1. Field of the Invention
The present invention relates to a taking lens apparatus. More specifically, the present invention relates to a taking lens apparatus (a main component of a digital camera, video camera, or camera incorporated in or externally fitted to a digital video unit, personal computer, mobile computer, cellular phone, personal digital assistant (PDA), or the like) that optically takes in an image of a subject through an optical system and that then outputs it in the form of an electrical signal by means of an image sensor, and in particular to a taking lens apparatus provided with a compact high-zoom-ratio zoom lens system.
2. Description of the Prior Art
In recent years, as personal computers become increasingly wide-spread, digital cameras, which permit easy capturing of images, have been becoming increasingly popular with individual users. Digital cameras are expected to continue becoming more and more popular into the future as an image data input device. The image quality of a digital camera generally depends on the number of pixels on the solid-state image sensor, such as a CCD (charge-coupled device), incorporated therein. Nowadays, digital cameras for general consumers boast of high resolution over one mega pixels, and are closing in on cameras using silver-halide film in image quality. Accordingly, to cope with high resolution of modern image sensors, high optical performance is sought in taking lens systems. On the other hand, in digital cameras for general consumers, zooming, in particular optical zooming with minimal image degradation, is desired.
However, in taking lens systems, it is difficult to achieve high optical performance and a high zoom ratio simultaneously. In addition, in zoom lens systems for use in digital cameras for general consumers, compactness matters. Various proposals have conventionally been made to meet those conflicting requirements. One such proposal is to divert for a digital camera a zoom lens system originally designed for a lens-shutter camera. Another is, as disclosed in Japanese Patent Application Laid-Open No. H8-248318, disposing a prism between lenses to turn the optical axis and thereby shorten the length of the optical system in the direction of the optical axis of the incident light. This helps make a zoom lens system compact.

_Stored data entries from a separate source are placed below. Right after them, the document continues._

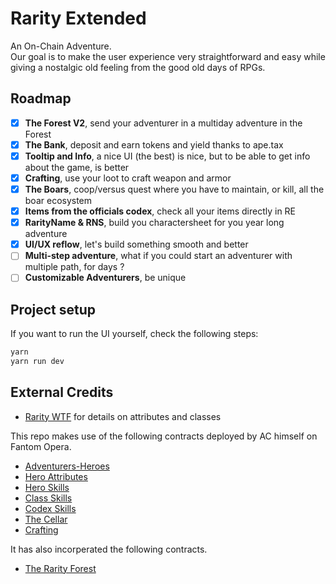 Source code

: # Rarity Extended

An On-Chain Adventure.  
Our goal is to make the user experience very straightforward and easy while giving a nostalgic old feeling from the good old days of RPGs.

## Roadmap

- [X] **The Forest V2**, send your adventurer in a multiday adventure in the Forest
- [X] **The Bank**, deposit and earn tokens and yield thanks to ape.tax
- [X] **Tooltip and Info**, a nice UI (the best) is nice, but to be able to get info about the game, is better
- [X] **Crafting**, use your loot to craft weapon and armor
- [X] **The Boars**, coop/versus quest where you have to maintain, or kill, all the boar ecosystem
- [X] **Items from the officials codex**, check all your items directly in RE
- [X] **RarityName & RNS**, build you charactersheet for you year long adventure
- [X] **UI/UX reflow**, let's build something smooth and better
- [ ] **Multi-step adventure**, what if you could start an adventurer with multiple path, for days ?
- [ ] **Customizable Adventurers**, be unique

## Project setup

If you want to run the UI yourself, check the following steps:
```bash
yarn
yarn run dev
```

## External Credits
- [Rarity WTF](https://docs.google.com/spreadsheets/d/19GzfnCt9rofQPmA9GMUjvF3z5ObYfqCP3pCNX-7XePQ/edit#gid=1782675491) for details on attributes and classes

This repo makes use of the following contracts deployed by AC himself on Fantom Opera.
- [Adventurers-Heroes](https://ftmscan.com/token/0xce761d788df608bd21bdd59d6f4b54b2e27f25bb) 		
- [Hero Attributes](https://ftmscan.com/address/0xb5f5af1087a8da62a23b08c00c6ec9af21f397a1)	
- [Hero Skills](https://ftmscan.com/address/0x6292f3fb422e393342f257857e744d43b1ae7e70)	
- [Class Skills](https://ftmscan.com/address/0x83f9d594e327eafe466fbb2cf050bf13beccb165)	
- [Codex Skills](https://ftmscan.com/address/0x67ae39a2Ee91D7258a86CD901B17527e19E493B3)		
- [The Cellar](https://ftmscan.com/address/0x2a0f1cb17680161cf255348ddfdee94ea8ca196a)	
- [Crafting](https://ftmscan.com/address/0xf41270836df4db1d28f7fd0935270e3a603e78cc)

It has also incorperated the following contracts.
- [The Rarity Forest](https://ftmscan.com/address/0x9e894cd5dCC5Bad1eD3663077871d9D010f654b5)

It is however difficult to meet the aforementioned different requirements simultaneously with conventionally known zoom lens systems. For example, in a lens shutter camera using silver-halide film, the exit pupil of the zoom lens system used therein is located close to the image plane. Thus, using this zoom lens system in a digital camera makes it impossible to fully exploit the light-condensing performance of the microlenses provided in front of the solid-state image sensor, resulting in extremely uneven brightness between a central and a peripheral portion of the image formed. With conventionally proposed zoom lens systems for digital cameras, it is not possible to move their exit pupil away from the image plane without making the zoom lens systems as a whole larger. The zoom lens system disclosed in Japanese Patent Application Laid-Open No. H8-248318 is compact in the direction of the optical axis of the incident light, but its plus-lead zoom type requires a large front lens element and a large reflecting member, resulting in unsatisfactory compactness.